State-owned ONGC is in the midst of a programme to drill a total of 45 development wells in the Krishna-Godawari deepwater block KG-DWN-98/2, at a whopping Rs 53,085 crore, which also includes setting up a floating, production, storage and offloading (FPSO) system and a fixed offshore platform, an industry web site said.
When contacted, ONGC officials said the field development plan (FDP) for the KG block was yet to be finalised. They added that ONGC has a deadline to submitted the FDP to the Directorate General of Hydrocarbon by September. At present, it is carrying out additional drilling to add more to the reserves. It is looking at two options: To add more reserves or optimise infrastructure development. Both of these would help reduce the development cost.

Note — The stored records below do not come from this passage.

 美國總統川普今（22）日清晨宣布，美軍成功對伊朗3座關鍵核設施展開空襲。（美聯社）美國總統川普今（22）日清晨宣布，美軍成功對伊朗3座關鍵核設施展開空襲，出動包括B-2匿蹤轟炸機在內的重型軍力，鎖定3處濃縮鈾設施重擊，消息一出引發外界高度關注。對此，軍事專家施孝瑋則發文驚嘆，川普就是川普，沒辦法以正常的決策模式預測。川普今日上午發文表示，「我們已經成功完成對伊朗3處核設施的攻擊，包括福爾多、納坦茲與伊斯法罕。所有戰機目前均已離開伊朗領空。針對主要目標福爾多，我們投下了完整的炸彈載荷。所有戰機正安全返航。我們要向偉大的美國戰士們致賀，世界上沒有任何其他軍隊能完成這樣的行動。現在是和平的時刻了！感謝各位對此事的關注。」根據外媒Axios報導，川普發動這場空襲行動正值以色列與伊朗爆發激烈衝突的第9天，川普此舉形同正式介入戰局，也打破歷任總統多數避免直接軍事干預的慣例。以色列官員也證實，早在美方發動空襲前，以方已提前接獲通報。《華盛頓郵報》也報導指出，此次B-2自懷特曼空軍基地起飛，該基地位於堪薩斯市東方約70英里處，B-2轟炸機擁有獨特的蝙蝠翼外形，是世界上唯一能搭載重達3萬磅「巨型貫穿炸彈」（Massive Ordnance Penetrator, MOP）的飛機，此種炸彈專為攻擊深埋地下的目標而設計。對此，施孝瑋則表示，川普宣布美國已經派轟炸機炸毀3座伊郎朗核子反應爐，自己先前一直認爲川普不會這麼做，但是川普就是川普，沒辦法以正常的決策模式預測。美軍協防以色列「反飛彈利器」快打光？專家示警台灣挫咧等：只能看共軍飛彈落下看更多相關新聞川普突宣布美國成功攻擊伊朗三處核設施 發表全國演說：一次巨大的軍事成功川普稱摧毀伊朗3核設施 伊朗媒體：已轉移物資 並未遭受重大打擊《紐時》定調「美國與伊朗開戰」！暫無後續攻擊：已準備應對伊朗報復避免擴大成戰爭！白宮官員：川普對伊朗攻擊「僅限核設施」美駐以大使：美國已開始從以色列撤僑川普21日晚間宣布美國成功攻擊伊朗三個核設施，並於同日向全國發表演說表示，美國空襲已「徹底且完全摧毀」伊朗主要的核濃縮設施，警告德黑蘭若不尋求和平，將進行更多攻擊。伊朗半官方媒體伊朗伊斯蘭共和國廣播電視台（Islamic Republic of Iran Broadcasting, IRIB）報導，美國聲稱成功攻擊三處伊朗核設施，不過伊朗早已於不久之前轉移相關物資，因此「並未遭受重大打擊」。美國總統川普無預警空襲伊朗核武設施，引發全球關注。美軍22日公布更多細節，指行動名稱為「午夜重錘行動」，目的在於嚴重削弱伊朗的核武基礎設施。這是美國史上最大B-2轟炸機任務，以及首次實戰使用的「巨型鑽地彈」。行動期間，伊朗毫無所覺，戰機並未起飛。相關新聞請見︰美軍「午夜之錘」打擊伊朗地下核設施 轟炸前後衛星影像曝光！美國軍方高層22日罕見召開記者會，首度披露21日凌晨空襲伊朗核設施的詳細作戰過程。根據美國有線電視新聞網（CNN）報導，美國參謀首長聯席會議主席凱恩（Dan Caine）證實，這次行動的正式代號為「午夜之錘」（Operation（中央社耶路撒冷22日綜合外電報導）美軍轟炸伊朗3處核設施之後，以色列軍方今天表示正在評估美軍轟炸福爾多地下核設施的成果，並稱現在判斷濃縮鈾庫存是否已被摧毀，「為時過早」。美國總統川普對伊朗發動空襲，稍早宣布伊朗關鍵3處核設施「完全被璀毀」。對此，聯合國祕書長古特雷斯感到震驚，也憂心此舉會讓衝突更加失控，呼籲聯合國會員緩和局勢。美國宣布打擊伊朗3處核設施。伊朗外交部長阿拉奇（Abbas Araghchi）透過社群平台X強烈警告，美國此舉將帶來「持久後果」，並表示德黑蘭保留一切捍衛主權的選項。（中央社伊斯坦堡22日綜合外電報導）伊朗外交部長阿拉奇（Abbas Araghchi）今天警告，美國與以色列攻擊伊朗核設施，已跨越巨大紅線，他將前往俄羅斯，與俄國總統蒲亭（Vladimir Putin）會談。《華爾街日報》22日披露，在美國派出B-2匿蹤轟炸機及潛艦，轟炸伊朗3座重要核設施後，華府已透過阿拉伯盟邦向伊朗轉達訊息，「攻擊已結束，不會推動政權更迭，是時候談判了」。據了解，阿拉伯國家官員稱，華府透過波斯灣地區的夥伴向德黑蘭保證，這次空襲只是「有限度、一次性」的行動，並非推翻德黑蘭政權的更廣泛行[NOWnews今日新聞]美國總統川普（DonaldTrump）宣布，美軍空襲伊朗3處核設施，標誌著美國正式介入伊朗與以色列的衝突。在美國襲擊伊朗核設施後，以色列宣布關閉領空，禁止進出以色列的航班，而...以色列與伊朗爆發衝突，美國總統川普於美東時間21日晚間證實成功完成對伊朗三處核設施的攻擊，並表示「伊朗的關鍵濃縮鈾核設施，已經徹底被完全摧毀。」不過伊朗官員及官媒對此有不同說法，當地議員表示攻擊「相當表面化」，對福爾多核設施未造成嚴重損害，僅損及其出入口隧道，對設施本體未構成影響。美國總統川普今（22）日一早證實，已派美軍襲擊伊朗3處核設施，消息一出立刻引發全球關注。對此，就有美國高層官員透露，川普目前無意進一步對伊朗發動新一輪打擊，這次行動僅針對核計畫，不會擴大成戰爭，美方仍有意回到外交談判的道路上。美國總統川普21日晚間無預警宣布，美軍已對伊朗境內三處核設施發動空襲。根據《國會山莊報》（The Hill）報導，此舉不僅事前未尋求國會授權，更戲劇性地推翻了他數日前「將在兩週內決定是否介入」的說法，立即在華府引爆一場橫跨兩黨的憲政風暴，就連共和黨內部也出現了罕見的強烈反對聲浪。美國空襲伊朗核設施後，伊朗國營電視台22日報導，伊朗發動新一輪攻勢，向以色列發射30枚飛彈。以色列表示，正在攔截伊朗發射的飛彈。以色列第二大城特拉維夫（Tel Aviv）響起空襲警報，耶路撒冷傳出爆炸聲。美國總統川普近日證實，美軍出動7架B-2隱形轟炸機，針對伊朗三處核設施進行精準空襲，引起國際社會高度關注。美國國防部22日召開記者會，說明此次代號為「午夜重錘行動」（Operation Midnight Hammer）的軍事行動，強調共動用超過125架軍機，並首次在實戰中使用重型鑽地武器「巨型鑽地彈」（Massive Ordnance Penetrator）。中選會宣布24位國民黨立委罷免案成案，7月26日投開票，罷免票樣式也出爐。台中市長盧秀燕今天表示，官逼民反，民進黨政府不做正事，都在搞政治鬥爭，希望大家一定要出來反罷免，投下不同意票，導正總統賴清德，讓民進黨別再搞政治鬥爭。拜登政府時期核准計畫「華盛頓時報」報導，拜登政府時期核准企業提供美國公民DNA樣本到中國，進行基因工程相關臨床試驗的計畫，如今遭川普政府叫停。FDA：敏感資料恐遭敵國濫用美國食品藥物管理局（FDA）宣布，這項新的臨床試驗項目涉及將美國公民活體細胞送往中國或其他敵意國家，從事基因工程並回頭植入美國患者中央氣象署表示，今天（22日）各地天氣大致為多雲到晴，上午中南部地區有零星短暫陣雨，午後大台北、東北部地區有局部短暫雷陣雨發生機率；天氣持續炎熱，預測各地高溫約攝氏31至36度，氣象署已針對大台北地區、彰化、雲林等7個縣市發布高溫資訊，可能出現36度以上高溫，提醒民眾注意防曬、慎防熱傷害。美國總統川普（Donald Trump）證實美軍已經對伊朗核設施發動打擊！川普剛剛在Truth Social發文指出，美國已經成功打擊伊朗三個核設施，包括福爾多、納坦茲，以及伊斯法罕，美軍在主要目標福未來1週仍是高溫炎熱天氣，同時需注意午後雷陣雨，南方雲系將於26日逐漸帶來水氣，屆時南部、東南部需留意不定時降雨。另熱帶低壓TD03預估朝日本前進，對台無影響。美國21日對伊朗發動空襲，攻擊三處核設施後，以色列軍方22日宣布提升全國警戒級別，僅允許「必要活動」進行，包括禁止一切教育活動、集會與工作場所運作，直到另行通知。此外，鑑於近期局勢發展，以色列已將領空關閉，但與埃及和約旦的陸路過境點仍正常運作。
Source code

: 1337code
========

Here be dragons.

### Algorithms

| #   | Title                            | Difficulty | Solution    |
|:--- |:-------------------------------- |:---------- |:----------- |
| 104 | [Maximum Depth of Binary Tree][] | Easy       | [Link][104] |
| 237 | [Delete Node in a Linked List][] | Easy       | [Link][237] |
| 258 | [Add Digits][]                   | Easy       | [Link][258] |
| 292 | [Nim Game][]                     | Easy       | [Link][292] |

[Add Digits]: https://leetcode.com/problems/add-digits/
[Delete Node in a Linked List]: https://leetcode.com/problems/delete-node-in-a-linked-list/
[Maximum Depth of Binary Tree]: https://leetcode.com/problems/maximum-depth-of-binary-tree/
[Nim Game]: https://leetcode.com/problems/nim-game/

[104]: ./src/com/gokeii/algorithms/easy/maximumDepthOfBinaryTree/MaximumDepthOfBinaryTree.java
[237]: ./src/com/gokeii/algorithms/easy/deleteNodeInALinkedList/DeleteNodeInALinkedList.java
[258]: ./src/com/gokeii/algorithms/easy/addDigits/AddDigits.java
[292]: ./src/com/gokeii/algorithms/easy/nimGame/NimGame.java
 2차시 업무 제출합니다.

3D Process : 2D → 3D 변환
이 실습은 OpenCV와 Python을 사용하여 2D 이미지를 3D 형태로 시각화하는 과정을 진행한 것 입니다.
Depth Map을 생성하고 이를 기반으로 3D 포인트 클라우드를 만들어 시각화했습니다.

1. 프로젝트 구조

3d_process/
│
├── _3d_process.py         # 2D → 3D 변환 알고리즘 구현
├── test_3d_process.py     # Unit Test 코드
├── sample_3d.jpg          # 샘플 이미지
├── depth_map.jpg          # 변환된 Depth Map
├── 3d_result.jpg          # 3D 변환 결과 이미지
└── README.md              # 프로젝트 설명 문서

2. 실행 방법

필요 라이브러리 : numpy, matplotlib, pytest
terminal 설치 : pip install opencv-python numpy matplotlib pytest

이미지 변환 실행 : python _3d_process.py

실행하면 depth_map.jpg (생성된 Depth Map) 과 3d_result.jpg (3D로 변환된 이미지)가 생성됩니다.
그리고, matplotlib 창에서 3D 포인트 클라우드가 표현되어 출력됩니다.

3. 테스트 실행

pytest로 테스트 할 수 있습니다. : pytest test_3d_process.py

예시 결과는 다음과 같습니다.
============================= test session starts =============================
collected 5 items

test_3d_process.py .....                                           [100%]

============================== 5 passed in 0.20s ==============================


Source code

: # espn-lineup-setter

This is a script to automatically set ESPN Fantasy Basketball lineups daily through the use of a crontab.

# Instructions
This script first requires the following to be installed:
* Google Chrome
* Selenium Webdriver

ONGC officials say the total development cost would not exceed $5-6 billion.
The website — Indiapetroplus — said that while the total oil initially in place in the block is estimated at 106 million cubic metres, production of only 26.71 million cubic metres is envisaged in 2019-2031. Similarly, the gas initially in place is estimated at 69.57 BCM, of which only 51.33 BCM can be produced in 2018-34.
The discovery area of the block has been split into two: The Northern Discovery Area (NDA) and the Southern Discovery Area The NDA is further divided into two primary production areas: Cluster-1 (gas-rich) and Cluster-2 (both oil and gas).